Brief » Each line below either holds the string "experiment" or doesn't. Count those that do and give only the number.

Records for the task Block Start

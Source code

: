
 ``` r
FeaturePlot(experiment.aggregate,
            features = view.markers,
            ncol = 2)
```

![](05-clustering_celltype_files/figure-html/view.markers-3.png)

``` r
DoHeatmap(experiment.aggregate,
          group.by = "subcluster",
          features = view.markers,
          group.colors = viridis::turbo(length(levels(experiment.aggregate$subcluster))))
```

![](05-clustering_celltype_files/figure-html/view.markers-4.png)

Records for the task Block End

Response area » 3